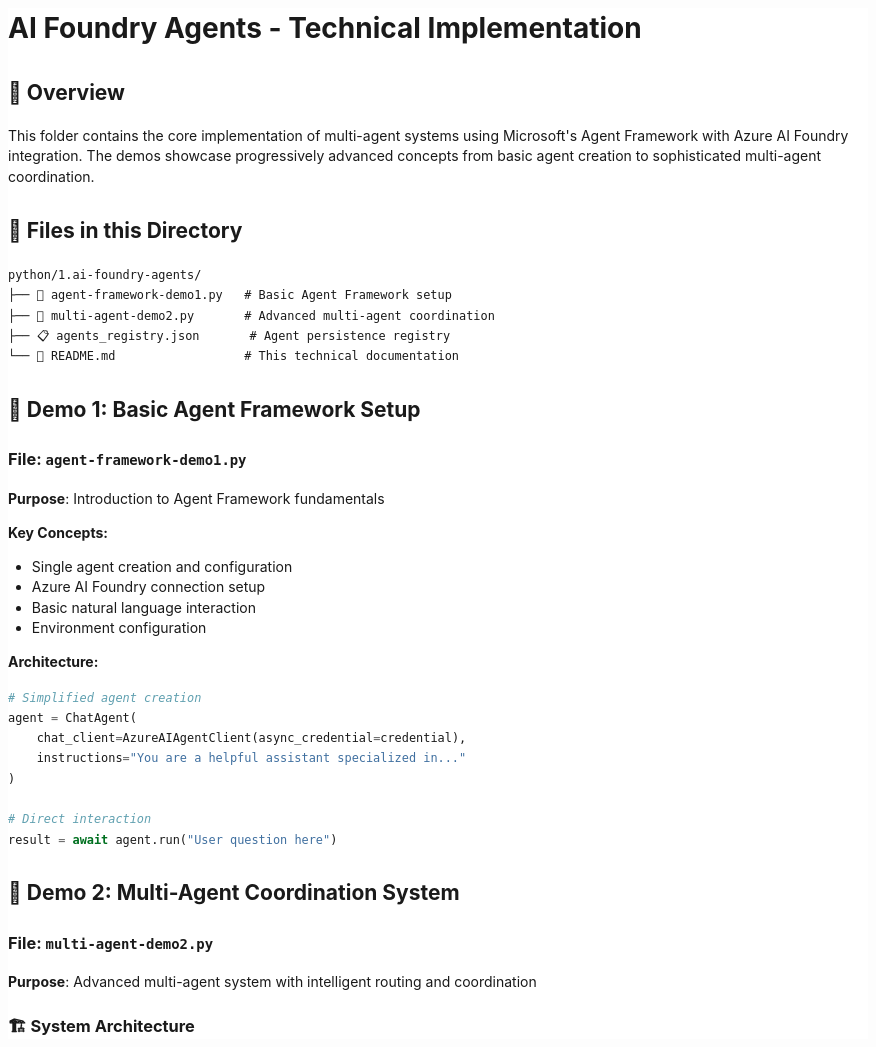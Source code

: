 # AI Foundry Agents - Technical Implementation

## 🎯 Overview

This folder contains the core implementation of multi-agent systems using Microsoft's Agent Framework with Azure AI Foundry integration. The demos showcase progressively advanced concepts from basic agent creation to sophisticated multi-agent coordination.

## 📁 Files in this Directory

```
python/1.ai-foundry-agents/
├── 🎯 agent-framework-demo1.py   # Basic Agent Framework setup
├── 🤝 multi-agent-demo2.py       # Advanced multi-agent coordination
├── 📋 agents_registry.json       # Agent persistence registry
└── 📖 README.md                  # This technical documentation
```

## 🚀 Demo 1: Basic Agent Framework Setup

### File: `agent-framework-demo1.py`

**Purpose**: Introduction to Agent Framework fundamentals

**Key Concepts:**
- Single agent creation and configuration
- Azure AI Foundry connection setup
- Basic natural language interaction
- Environment configuration

**Architecture:**
```python
# Simplified agent creation
agent = ChatAgent(
    chat_client=AzureAIAgentClient(async_credential=credential),
    instructions="You are a helpful assistant specialized in..."
)

# Direct interaction
result = await agent.run("User question here")
```

## 🎯 Demo 2: Multi-Agent Coordination System

### File: `multi-agent-demo2.py`

**Purpose**: Advanced multi-agent system with intelligent routing and coordination

### 🏗️ System Architecture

────

Go through the entries and retype them exactly, except for the images.

- **COMPLETED EXERCISE**
Source code

: # AI Foundry Agents - Technical Implementation

## 🎯 Overview

This folder contains the core implementation of multi-agent systems using Microsoft's Agent Framework with Azure AI Foundry integration. The demos showcase progressively advanced concepts from basic agent creation to sophisticated multi-agent coordination.

## 📁 Files in this Directory

```
python/1.ai-foundry-agents/
├── 🎯 agent-framework-demo1.py   # Basic Agent Framework setup
├── 🤝 multi-agent-demo2.py       # Advanced multi-agent coordination
├── 📋 agents_registry.json       # Agent persistence registry
└── 📖 README.md                  # This technical documentation
```

## 🚀 Demo 1: Basic Agent Framework Setup

### File: `agent-framework-demo1.py`

**Purpose**: Introduction to Agent Framework fundamentals

**Key Concepts:**
- Single agent creation and configuration
- Azure AI Foundry connection setup
- Basic natural language interaction
- Environment configuration

**Architecture:**
```python
# Simplified agent creation
agent = ChatAgent(
    chat_client=AzureAIAgentClient(async_credential=credential),
    instructions="You are a helpful assistant specialized in..."
)

# Direct interaction
result = await agent.run("User question here")
```

## 🎯 Demo 2: Multi-Agent Coordination System

### File: `multi-agent-demo2.py`

**Purpose**: Advanced multi-agent system with intelligent routing and coordination

### 🏗️ System Architecture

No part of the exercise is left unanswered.